5.2 Overreaching denials and admissions
A. Positions of the parties
[39] According to the Appellant, the Respondent uses “overreaching denials” and “overreaching admissions” in the Reply numerous times, namely at paragraphs 4, 6, 8, 9, 10, 11 and 12 and subparagraph 7.3.
[40] Paragraphs containing the alleged overreaching denials or admissions are in the part of the Reply that shall state the facts that are admitted (para 49(1)(a) of the Rules), the facts that are denied (para 49(1)(b) of the Rules) and the facts of which the Respondent has not knowledge of and puts them at issue (para 49(1)(c) of the Rules).
[41] At the hearing, the Respondent made some concessions as described in Appendix A to the Respondent’s written representations dated November 24, 2022 (Appendix A is attached to these reasons as Appendix B).
B. Analysis
[42] As stated by this Court in Xu “[a] defendant in civil litigation is permitted to admit only those facts alleged by a plaintiff. The admission should be a “stand alone” event, not clouded by the defendant’s own allegations in the subject area of the admission” (at para 5).
[43] Using overreaching admissions or denials is poor and improper pleadings (Strother, at para 16), and as such, the Court should strike these parts of the Reply and allow the Respondent to amend the Reply.
Paragraphs 4, 6, and 11 and subparagraph 7.3 of the Reply
[44] The Respondent concedes overreaching denials and admissions at paragraphs 4, 6 and 11 and subparagraph 7.3 of the Reply.
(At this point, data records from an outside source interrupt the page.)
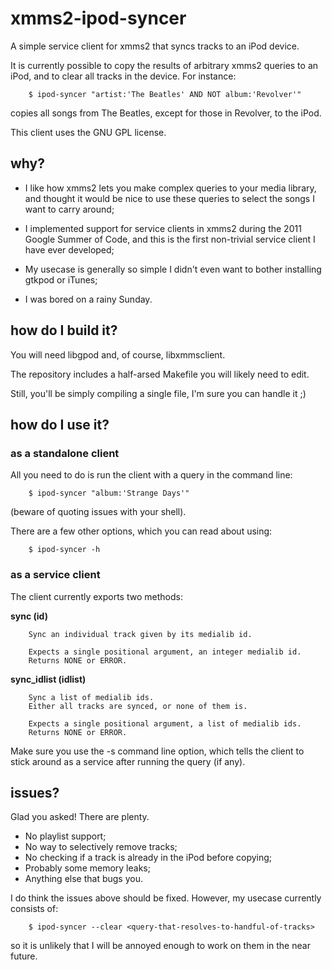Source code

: # xmms2-ipod-syncer

A simple service client for xmms2 that syncs tracks to an iPod device.

It is currently possible to copy the results of arbitrary xmms2 queries to an
iPod, and to clear all tracks in the device. For instance:

        $ ipod-syncer "artist:'The Beatles' AND NOT album:'Revolver'"

copies all songs from The Beatles, except for those in Revolver, to the iPod.

This client uses the GNU GPL license.

## why?

- I like how xmms2 lets you make complex queries to your media library, and
  thought it would be nice to use these queries to select the songs I want to
  carry around;

- I implemented support for service clients in xmms2 during the 2011 Google
  Summer of Code, and this is the first non-trivial service client I have ever
  developed;

- My usecase is generally so simple I didn't even want to bother installing
  gtkpod or iTunes;

- I was bored on a rainy Sunday.

## how do I build it?

You will need libgpod and, of course, libxmmsclient.

The repository includes a half-arsed Makefile you will likely need to edit.

Still, you'll be simply compiling a single file, I'm sure you can handle it ;)

## how do I use it?

### as a standalone client

All you need to do is run the client with a query in the command line:

        $ ipod-syncer "album:'Strange Days'"

(beware of quoting issues with your shell).

There are a few other options, which you can read about using:

        $ ipod-syncer -h

### as a service client

The client currently exports two methods:

**sync (id)**

        Sync an individual track given by its medialib id.

        Expects a single positional argument, an integer medialib id.
        Returns NONE or ERROR.

**sync_idlist (idlist)**

        Sync a list of medialib ids.
        Either all tracks are synced, or none of them is.

        Expects a single positional argument, a list of medialib ids.
        Returns NONE or ERROR.

Make sure you use the -s command line option, which tells the client to stick
around as a service after running the query (if any).

## issues?

Glad you asked! There are plenty.

- No playlist support;
- No way to selectively remove tracks;
- No checking if a track is already in the iPod before copying;
- Probably some memory leaks;
- Anything else that bugs you.

I do think the issues above should be fixed. However, my usecase currently
consists of:

        $ ipod-syncer --clear <query-that-resolves-to-handful-of-tracks>

so it is unlikely that I will be annoyed enough to work on them in the near
future.
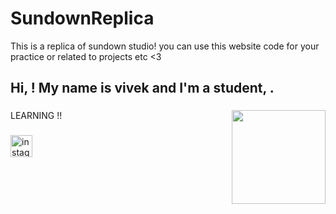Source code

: # SundownReplica
This is a replica of sundown studio! you can use this website code for your practice or related to projects etc &lt;3

<h2 align="left">Hi, ! My name is vivek and I'm a student, .</h2>

###

<img align="right" height="150" src="https://i.imgflip.com/65efzo.gif"  />

###
LEARNING !!
###

<div align="left">
  <img src="https://img.shields.io/static/v1?message=Instagram&logo=instagram&label=&color=black&logoColor=white&labelColor=&style=for-the-badge" height="35" alt="instagram logo"  
</div>

###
Amendments to paragraphs 4, 6 and 11 and subparagraph 7.3 of the Reply as proposed by the Respondent shall be made to the Reply.
Paragraph 4 of the Reply [45] The Respondent concedes that paragraph 4 of the Reply constitutes an overreaching denial and proposes to amend it by deleting the second sentence containing the overreaching denial, deleting the reference to paragraph 24 of the Notice of Appeal and adding the following at the end of the first sentence: “but denies that the loans exists”.
[46] Furthermore, the Respondent proposes to add subparagraph 8.1 in the Reply to deal with paragraph 24 of the Notice of Appeal, which will then read as follows:
With respect to paragraph 24 of the Notice of Appeal, the Attorney General of Canada admits only that documents titled promissory notes were created to evidence some purported loans, but denies that the loans existed. The Attorney General of Canada has no knowledge of whether a promissory note was created for every purported loan to the Appellant and puts it in issue.
Paragraph 6 of the Reply [47] The Respondent concedes that paragraph 6 of the Reply constitutes an overreaching denial and proposes to amend paragraph 6 by deleting the second sentence containing the overreaching denial and adding the following at the end of the first sentence: “but denies that $19,768,000 was the agreed purchase price for the acquisition” and by changing the words “purported agreed” by the word “stated”.
Subparagraph 7.3 of the Reply
[48] The Respondent concedes that subparagraph 7.3 of the Reply constitutes an overreaching denial and proposes to amend subparagraph 7.3 to read as follows: “denies that the appellant paid the purchase price”.
Paragraph 11 of the Reply [49] At the hearing, the Respondent conceded that paragraph 11 of the Reply constitutes an overreaching admission, because paragraph 27 of the Notice of Appeal does not allege the Appellant claimed interest of $971,999. The Respondent proposes to remove paragraph 11 of the Reply and amend paragraph 2 of the Reply to include a denial of the facts alleged in paragraph 27 of the Reply.
Paragraphs 9 and 10 of the Reply
[50] With respect to paragraphs 9 and 10 of the Reply, for the reasons below, I find that proposed amendments by the Respondent are not sufficient to answer the defects raised by the Appellant.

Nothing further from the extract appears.